▸ EXERCISE AIM
Among the lines below, copy each one in which "geckodriver" appears.

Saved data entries
·····
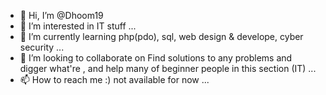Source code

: - 👋 Hi, I’m @Dhoom19
- 👀 I’m interested in IT stuff ...
- 🌱 I’m currently learning php(pdo), sql, web design & develope, cyber security ...
- 💞️ I’m looking to collaborate on Find solutions to any problems and digger what're , and help many of beginner people in this section (IT) ...
- 📫 How to reach me :) not available for now ...

<!---
Dhoom19/Dhoom19 is a ✨ special ✨ repository because its `README.md` (this file) appears on your GitHub profile.
You can click the Preview link to take a look at your changes.
--->

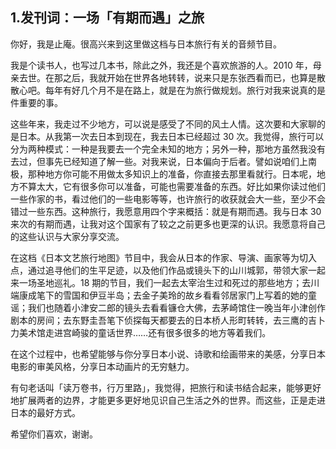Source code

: ## 1.发刊词：一场「有期而遇」之旅
你好，我是止庵。很高兴来到这里做这档与日本旅行有关的音频节目。


我是个读书人，也写过几本书，除此之外，我还是个喜欢旅游的人。2010 年，母亲去世。在那之后，我就开始在世界各地转转，说来只是东张西看而已，也算是散散心吧。每年有好几个月不是在路上，就是在为旅行做规划。旅行对我来说真的是件重要的事。


这些年来，我走过不少地方，可以说是感受了不同的风土人情。这次要和大家聊的是日本。从我第一次去日本到现在，我去日本已经超过 30 次。我觉得，旅行可以分为两种模式：一种是我要去一个完全未知的地方；另外一种，那地方虽然我没有去过，但事先已经知道了解一些。对我来说，日本偏向于后者。譬如说咱们上南极，那种地方你可能不用做太多知识上的准备，你直接去那里看就行。日本呢，地方不算太大，它有很多你可以准备，可能也需要准备的东西。好比如果你读过他们一些作家的书，看过他们的一些电影等等，也许旅行的收获就会大一些，至少不会错过一些东西。这种旅行，我愿意用四个字来概括：就是有期而遇。我与日本 30 来次的有期而遇，让我对这个国家有了较之之前更多也更深的认识。我愿意将自己的这些认识与大家分享交流。


在这档《日本文艺旅行地图》节目中，我会从日本的作家、导演、画家等为切入点，通过追寻他们的生平足迹，以及他们作品或镜头下的山川城郭，带领大家一起来一场圣地巡礼。18 期的节目，我们一起去太宰治生过和死过的那些地方；去川端康成笔下的雪国和伊豆半岛；去金子美玲的故乡看看邻居家门上写着的她的童谣；我们也随着小津安二郎的镜头去看看镰仓大佛，去茅崎馆住一晚当年小津创作剧本的房间；去东野圭吾笔下侦探每天都要去的日本桥人形町转转，去三鹰的吉卜力美术馆走进宫崎骏的童话世界……还有很多很多的地方等着我们。


在这个过程中，也希望能够与你分享日本小说、诗歌和绘画带来的美感，分享日本电影的审美风格，分享日本动画片的无穷魅力。


有句老话叫「读万卷书，行万里路」，我觉得，把旅行和读书结合起来，能够更好地扩展两者的边界，才能更多更好地见识自己生活之外的世界。而这些，正是走进日本的最好方式。


希望你们喜欢，谢谢。

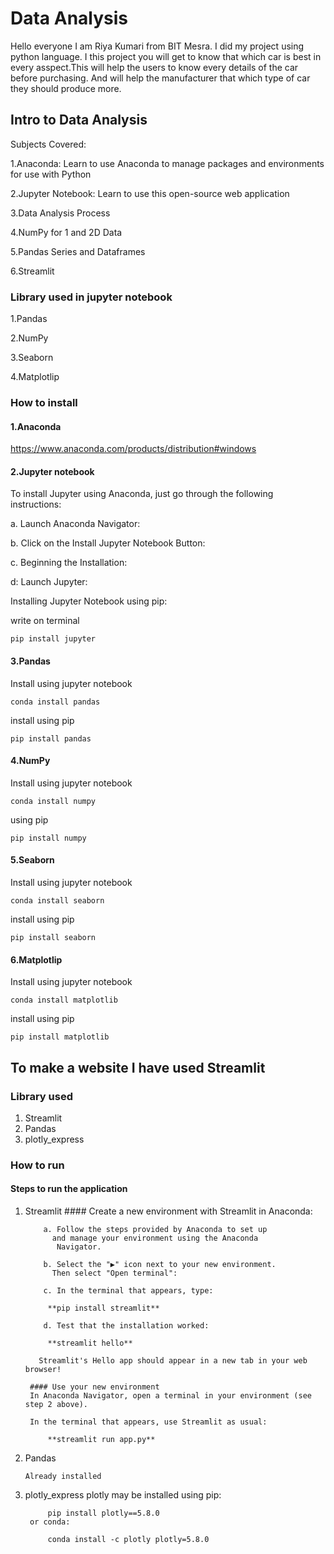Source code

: 
# Data Analysis
Hello everyone I am Riya Kumari from BIT Mesra.
I did my project using python language.
I this project you will get to know that which car is best 
in every asspect.This will help the users to know every 
details of the car before purchasing. And will help the 
manufacturer that which type of car they should produce 
more.

## Intro to Data Analysis
Subjects Covered:

1.Anaconda: Learn to use Anaconda to manage packages and environments for use with Python

2.Jupyter Notebook: Learn to use this open-source web application

3.Data Analysis Process

4.NumPy for 1 and 2D Data

5.Pandas Series and Dataframes

6.Streamlit

### Library used in jupyter notebook
1.Pandas

2.NumPy

3.Seaborn

4.Matplotlip

### How to install
#### 1.Anaconda
https://www.anaconda.com/products/distribution#windows

#### 2.Jupyter notebook

To install Jupyter using Anaconda, just go through 
  the following instructions:

  a. Launch Anaconda Navigator:

  b. Click on the Install Jupyter Notebook Button:

  c. Beginning the Installation:

  d: Launch Jupyter:

  Installing Jupyter Notebook using pip:

  write on terminal

    pip install jupyter

#### 3.Pandas
Install using jupyter notebook

    conda install pandas

install using pip

    pip install pandas

#### 4.NumPy
Install using jupyter notebook

    conda install numpy

using pip

    pip install numpy

#### 5.Seaborn
Install using jupyter notebook

    conda install seaborn

install using pip

    pip install seaborn

#### 6.Matplotlip
Install using jupyter notebook

    conda install matplotlib

install using pip
     
    pip install matplotlib

## To make a website I have used Streamlit

### Library used

1. Streamlit
2. Pandas
3. plotly_express

### How to run
#### Steps to run the application
1. Streamlit
          ####  Create a new environment with Streamlit in Anaconda:

           a. Follow the steps provided by Anaconda to set up
             and manage your environment using the Anaconda
              Navigator.

           b. Select the "▶" icon next to your new environment.
             Then select "Open terminal":

           c. In the terminal that appears, type:

            **pip install streamlit**

           d. Test that the installation worked:

            **streamlit hello**

          Streamlit's Hello app should appear in a new tab in your web browser!

        #### Use your new environment
        In Anaconda Navigator, open a terminal in your environment (see step 2 above).

        In the terminal that appears, use Streamlit as usual:

            **streamlit run app.py**
    
2. Pandas
    
       Already installed
    

3. plotly_express
        plotly may be installed using pip:

            pip install plotly==5.8.0
        or conda:

            conda install -c plotly plotly=5.8.0




   







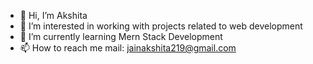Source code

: - 👋 Hi, I’m Akshita
- 👀 I’m interested in working with projects related to web development
- 🌱 I’m currently learning Mern Stack Development
- 📫 How to reach me mail: jainakshita219@gmail.com

<!---
AJain921/AJain921 is a ✨ special ✨ repository because its `README.md` (this file) appears on your GitHub profile.
You can click the Preview link to take a look at your changes.
--->
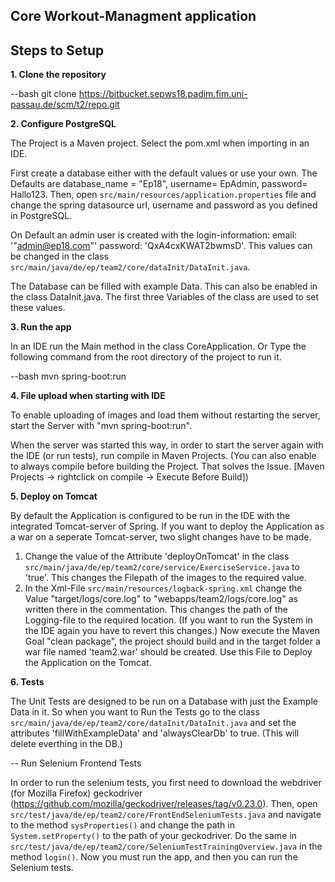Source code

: ## Core Workout-Managment application

## Steps to Setup

**1. Clone the repository**

--bash
git clone https://bitbucket.sepws18.padim.fim.uni-passau.de/scm/t2/repo.git

**2. Configure PostgreSQL**

The Project is a Maven project. Select the pom.xml when importing in an IDE.

First create a database either with the default values or use your own.
The Defaults are database_name = "Ep18", username= EpAdmin, password= Hallo123.
Then, open `src/main/resources/application.properties` file and change the spring datasource url, username and password as you defined in PostgreSQL.

On Default an admin user is created with the login-information: email: '"admin@ep18.com"' password: 'QxA4cxKWAT2bwmsD'.
This values can be changed in the class `src/main/java/de/ep/team2/core/dataInit/DataInit.java`.

The Database can be filled with example Data. This can also be enabled in the class DataInit.java.
The first three Variables of the class are used to set these values.

**3. Run the app**

In an IDE run the Main method in the class CoreApplication.
Or Type the following command from the root directory of the project to run it.

--bash
mvn spring-boot:run

**4. File upload when starting with IDE**

To enable uploading of images and load them without restarting the server, start the Server with "mvn spring-boot:run".
 
When the server was started this way, in order to start the server again with the IDE (or run tests), run compile in Maven Projects. 
(You can also enable to always compile before building the Project. That solves the Issue.
[Maven Projects -> rightclick on compile -> Execute Before Build])

**5. Deploy on Tomcat**

By default the Application is configured to be run in the IDE with the integrated Tomcat-server of Spring.
If you want to deploy the Application as a war on a seperate Tomcat-server, two slight changes have to be made.
1. Change the value of the Attribute 'deployOnTomcat' in the class `src/main/java/de/ep/team2/core/service/ExerciseService.java` to 'true'.
This changes the Filepath of the images to the required value.
2. In the Xml-File `src/main/resources/logback-spring.xml` change the Value "<file>target/logs/core.log</file>" to "<file>webapps/team2/logs/core.log</file>" as written there in the commentation. This changes the path of the Logging-file to the required location.
(If you want to run the System in the IDE again you have to revert this changes.)
Now execute the Maven Goal "clean package", the project should build and in the target folder a war file named 'team2.war' should be created.
Use this File to Deploy the Application on the Tomcat.

**6. Tests**

The Unit Tests are designed to be run on a Database with just the Example Data in it. So when you want to Run the Tests go to the class
`src/main/java/de/ep/team2/core/dataInit/DataInit.java` and set the attributes 'fillWithExampleData' and 'alwaysClearDb' to true.
(This will delete everthing in the DB.)

-- Run Selenium Frontend Tests

In order to run the selenium tests, you first need to download the webdriver (for Mozilla Firefox) geckodriver (https://github.com/mozilla/geckodriver/releases/tag/v0.23.0).
Then, open `src/test/java/de/ep/team2/core/FrontEndSeleniumTests.java` and navigate to the method `sysProperties()` and change the path in `System.setProperty()` to the path
of your geckodriver.
Do the same in `src/test/java/de/ep/team2/core/SeleniumTestTrainingOverview.java` in the method `login()`. 
Now you must run the app, and then you can run the Selenium tests. 
               

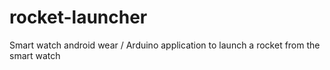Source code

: rocket-launcher
===============

Smart watch android wear / Arduino application to launch a rocket from the smart watch
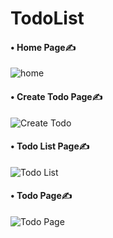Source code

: # TodoList
<h4>• Home Page✍️</h4>

![home](https://user-images.githubusercontent.com/121140490/220094148-757cafdd-8170-4d4e-b1d2-c953c3195414.png)

<h4>• Create Todo Page✍️</h4>

![Create Todo](https://user-images.githubusercontent.com/121140490/220094796-bedf50b8-333b-4a34-83bb-d97e45a8ce73.png)

<h4>• Todo List Page✍️</h4>

![Todo List](https://user-images.githubusercontent.com/121140490/220094943-5ec0f9c7-24b1-4c18-bfb0-01f31f25df3a.png)

<h4>• Todo Page✍️</h4>

![Todo Page](https://user-images.githubusercontent.com/121140490/220095048-53f9cd7a-c345-4443-ba18-59fc2cedbf83.png)
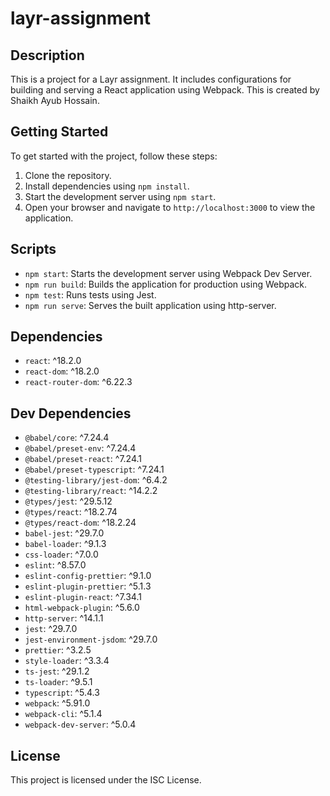 # layr-assignment

## Description

This is a project for a Layr assignment. It includes configurations for building and serving a React application using Webpack. This is created by Shaikh Ayub Hossain.

## Getting Started

To get started with the project, follow these steps:

1.  Clone the repository.
2.  Install dependencies using `npm install`.
3.  Start the development server using `npm start`.
4.  Open your browser and navigate to `http://localhost:3000` to view the application.

## Scripts

- `npm start`: Starts the development server using Webpack Dev Server.
- `npm run build`: Builds the application for production using Webpack.
- `npm test`: Runs tests using Jest.
- `npm run serve`: Serves the built application using http-server.

## Dependencies

- `react`: ^18.2.0
- `react-dom`: ^18.2.0
- `react-router-dom`: ^6.22.3

## Dev Dependencies

- `@babel/core`: ^7.24.4
- `@babel/preset-env`: ^7.24.4
- `@babel/preset-react`: ^7.24.1
- `@babel/preset-typescript`: ^7.24.1
- `@testing-library/jest-dom`: ^6.4.2
- `@testing-library/react`: ^14.2.2
- `@types/jest`: ^29.5.12
- `@types/react`: ^18.2.74
- `@types/react-dom`: ^18.2.24
- `babel-jest`: ^29.7.0
- `babel-loader`: ^9.1.3
- `css-loader`: ^7.0.0
- `eslint`: ^8.57.0
- `eslint-config-prettier`: ^9.1.0
- `eslint-plugin-prettier`: ^5.1.3
- `eslint-plugin-react`: ^7.34.1
- `html-webpack-plugin`: ^5.6.0
- `http-server`: ^14.1.1
- `jest`: ^29.7.0
- `jest-environment-jsdom`: ^29.7.0
- `prettier`: ^3.2.5
- `style-loader`: ^3.3.4
- `ts-jest`: ^29.1.2
- `ts-loader`: ^9.5.1
- `typescript`: ^5.4.3
- `webpack`: ^5.91.0
- `webpack-cli`: ^5.1.4
- `webpack-dev-server`: ^5.0.4

## License

This project is licensed under the ISC License.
·····
▸ ANSWER BOX
In order to run the selenium tests, you first need to download the webdriver (for Mozilla Firefox) geckodriver (https://github.com/mozilla/geckodriver/releases/tag/v0.23.0).
of your geckodriver.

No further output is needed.